Ten years ago this month, the UK voted to leave the European Union. At the time, many within logistics and supply chain management warned that introducing barriers into what had become one of the world’s most efficient trading relationships would create complexity, cost and delay. A decade later, those concerns appear well founded.
For businesses involved in cross-border trade, Brexit has fundamentally altered the operating landscape. Customs declarations, rules of origin requirements, border checks and regulatory divergence have added layers of administration that simply did not exist before. What was once the routine movement of goods between the UK and continental Europe has become significantly more complicated.
The economic picture reflects this reality. Numerous studies suggest the UK economy is smaller than it would have been had it remained within the European Single Market. Business investment has suffered from prolonged uncertainty, while many exporters – particularly SMEs – have struggled with the additional bureaucracy. In logistics, the promise of frictionless trade was replaced by a world where the management of friction became a daily operational challenge.
Brexit was never solely an economic decision. For many, it represented sovereignty and greater national control. But for those responsible for moving goods across borders, practical realities matter more than political slogans.
This leads to one of Brexit’s less-discussed consequences.
Whenever systems become more complex, someone finds a way to profit from that complexity. Over the past decade, an entire ecosystem has emerged around helping businesses navigate the post-Brexit environment. Customs specialists, compliance consultants, software providers and logistics operators have stepped in to help companies manage the new requirements. Many have delivered genuine value and expertise. Others, however, recognised a commercial opportunity in the disruption itself.

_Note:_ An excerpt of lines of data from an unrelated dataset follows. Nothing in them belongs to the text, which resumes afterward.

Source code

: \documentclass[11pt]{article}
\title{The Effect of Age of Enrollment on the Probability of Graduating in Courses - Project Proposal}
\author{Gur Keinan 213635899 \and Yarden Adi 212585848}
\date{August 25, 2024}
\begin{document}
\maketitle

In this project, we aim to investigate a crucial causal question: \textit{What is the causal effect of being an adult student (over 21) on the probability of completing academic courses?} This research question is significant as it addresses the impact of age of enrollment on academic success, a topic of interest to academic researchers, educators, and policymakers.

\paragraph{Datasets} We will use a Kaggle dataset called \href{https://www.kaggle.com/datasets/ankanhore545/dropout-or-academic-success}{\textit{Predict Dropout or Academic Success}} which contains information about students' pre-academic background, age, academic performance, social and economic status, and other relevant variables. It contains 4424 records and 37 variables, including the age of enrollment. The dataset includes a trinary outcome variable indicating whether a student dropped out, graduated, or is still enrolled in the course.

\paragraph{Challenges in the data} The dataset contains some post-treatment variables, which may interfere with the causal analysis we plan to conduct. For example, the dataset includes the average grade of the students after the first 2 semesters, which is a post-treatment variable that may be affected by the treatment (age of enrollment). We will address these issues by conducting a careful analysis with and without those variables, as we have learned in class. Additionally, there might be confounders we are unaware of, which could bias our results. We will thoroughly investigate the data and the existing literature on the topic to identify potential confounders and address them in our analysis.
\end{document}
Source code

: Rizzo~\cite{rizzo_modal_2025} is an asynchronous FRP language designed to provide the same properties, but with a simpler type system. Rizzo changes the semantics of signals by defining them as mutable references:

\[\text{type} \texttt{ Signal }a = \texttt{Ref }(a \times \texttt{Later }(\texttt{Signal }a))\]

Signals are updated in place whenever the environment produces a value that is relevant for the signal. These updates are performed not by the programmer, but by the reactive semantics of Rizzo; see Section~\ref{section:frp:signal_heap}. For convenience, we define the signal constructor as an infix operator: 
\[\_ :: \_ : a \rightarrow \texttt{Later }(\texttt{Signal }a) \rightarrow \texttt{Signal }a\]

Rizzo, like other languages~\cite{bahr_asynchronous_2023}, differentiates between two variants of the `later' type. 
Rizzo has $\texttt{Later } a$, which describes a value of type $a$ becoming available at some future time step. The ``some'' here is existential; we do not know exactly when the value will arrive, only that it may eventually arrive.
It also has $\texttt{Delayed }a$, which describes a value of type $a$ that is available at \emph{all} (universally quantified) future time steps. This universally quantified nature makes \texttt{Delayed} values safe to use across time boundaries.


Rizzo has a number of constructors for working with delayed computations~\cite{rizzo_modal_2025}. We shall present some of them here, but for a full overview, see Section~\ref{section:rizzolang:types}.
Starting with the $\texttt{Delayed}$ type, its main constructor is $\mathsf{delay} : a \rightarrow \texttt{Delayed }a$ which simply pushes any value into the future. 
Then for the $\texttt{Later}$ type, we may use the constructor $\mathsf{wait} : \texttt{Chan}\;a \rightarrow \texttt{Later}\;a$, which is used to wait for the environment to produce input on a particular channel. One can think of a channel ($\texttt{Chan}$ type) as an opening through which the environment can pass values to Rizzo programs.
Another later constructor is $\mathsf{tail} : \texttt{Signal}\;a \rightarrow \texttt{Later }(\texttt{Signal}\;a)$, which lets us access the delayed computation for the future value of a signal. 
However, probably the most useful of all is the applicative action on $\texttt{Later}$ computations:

Some of the logistics industry’s most vocal Brexit supporters were also well positioned to benefit from the additional complexity it created. A world where more paperwork generated more fees. One where greater uncertainty increased demand for specialist services. The vultures were circling then and did not take long to feast on the carrion of post-Brexit Britain.
That may sound harsh, but market disruption always creates winners as well as losers. The distinction lies between those solving problems and those exploiting them.
If there is a positive note on this tenth anniversary, it is that supply chains adapt. Logistics has always thrived on overcoming obstacles, and the past decade has demonstrated that even when politicians redraw the map, supply chain professionals will still find the most efficient route through it.
The lesson from Brexit is not that supply chains cannot cope with friction. It is that they should not have to. Every additional barrier carries a cost, and those costs are ultimately borne by businesses, consumers and economic growth itself.